On macOS this thread also does idle exit kills.

## Snapshots
<a name="snapshots"></a>
The memorystatus subsystem provides a snapshot mechanism so that
ReportCrash can generate JetsamEvent.ips files. These files contain
a snapshot of the system at the time that memorystatus performed
some kills. The snapshot data structure is `memorystatus_jetsam_snapshot_t` defined in `bsd/sys/kern_memorystatus.h`. Generally speaking the snapshot contains system level memory statistics along with entries for each process in the system. Since we do not want to wake up ReportCrash while the system is low on memory, we maintain one global snapshot (`memorystatus_jetsam_snapshot` in `bsd/kern/kern_memorystatus.c`) while we're performing kills and only wake up ReportCrash once the system is healthy again. See `memorystatus_post_snapshot` in `bsd/kern/kern_memorystatus.c` which is called right before the jetsam thread blocks.

**NB**: Posting the snapshot just means sending a notification to userspace that the snapshot is ready. Userspace (currently OSAnalytics) must make the `memorystatus_control` syscall with the `MEMORYSTATUS_CMD_GET_JETSAM_SNAPSHOT` subcommand to retrieve the snapshot.
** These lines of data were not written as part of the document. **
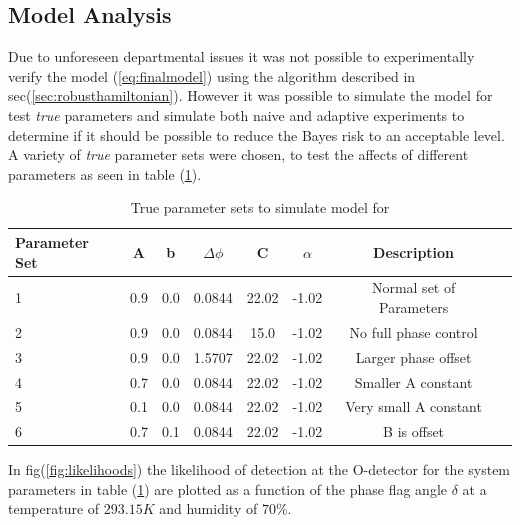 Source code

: \subsection{Model Analysis}
Due to unforeseen departmental issues it was not possible to experimentally verify the model (\ref{eq:finalmodel}) using the algorithm described in sec(\ref{sec:robusthamiltonian}). However it was possible to simulate the model for test \textit{true} parameters and simulate both naive and adaptive experiments to determine if it should be possible to reduce the Bayes risk to an acceptable level. A variety of \textit{true} parameter sets were chosen, to test the affects of different parameters as seen in table (\ref{tab:trueparams}). 
\begin{table}[h]
\begin{center}
\begin{tabular}{l*{6}{c}r}
Parameter Set     & A&b& $\Delta\phi$ & C & $\alpha$ & Description \\
\hline
1& 0.9& 0.0& 0.0844& 22.02& -1.02 & Normal set of Parameters  \\
2&  0.9& 0.0& 0.0844& 15.0& -1.02 & No full phase control \\
3& 0.9& 0.0& 1.5707& 22.02& -1.02 &   Larger phase offset \\
4& 0.7& 0.0& 0.0844& 22.02& -1.02 & Smaller A constant\\
5& 0.1& 0.0& 0.0844& 22.02& -1.02 & Very small A constant\\
6&  0.7& 0.1& 0.0844& 22.02& -1.02 & B is offset\\
\end{tabular}
\caption{True parameter sets to simulate model for}
\label{tab:trueparams}
\end{center}
\end{table}
In fig(\ref{fig:likelihoods}) the likelihood of detection at the O-detector for the system parameters in table (\ref{tab:trueparams}) are plotted as a function of the phase flag angle $\delta$ at a temperature of $293.15K$ and humidity of $70\%$.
See `memorystatus_cmd_get_jetsam_snapshot` in `bsd/kern/kern_memorystatus.c` for details. Since we only have one global snapshot its cleared on read and thus can only have 1 consumer in userspace.

### Freezer Snapshot
The freezer snapshot, `memorystatus_jetsam_snapshot_freezer`, is a second global jetsam snapshot object. It reuses the snapshot struct definition but only contains apps that have been jetsammed.
dasd reads this snapshot and uses it as an input for its freezer recommendation algorithm. However, we're not currently using the dasd recommendation algorithm for the freezer so this snapshot really only serves a diagnostic purpose today.
This snapshot is also reset when dasd reads it. Note that it has to be separate from the OSAnalytics snapshot so that these daemons can read the snapshots independently.

## Dumping Caches
<a name="dumping-caches"></a>

In general system caches should be cleared before we do higher band jetsams. Userspace entities should do this via purgeable memory if possible, or memory pressure notifications if not. In the kernel, memorystatus calls `memorystatus_approaching_fg_band` when we're about to do a fg band kill. This in turn calls `memorystatus_dump_caches` to clear the PPLs cache and purge all task corpses. This also sends out a notification to other entities to clear their caches (see `memorystatus_issue_fg_band_notify`). To avoid unnecessary corpse forking and purging, memorystatus blocks all additional corpse creation after it purges them until the system returns to a healthy state.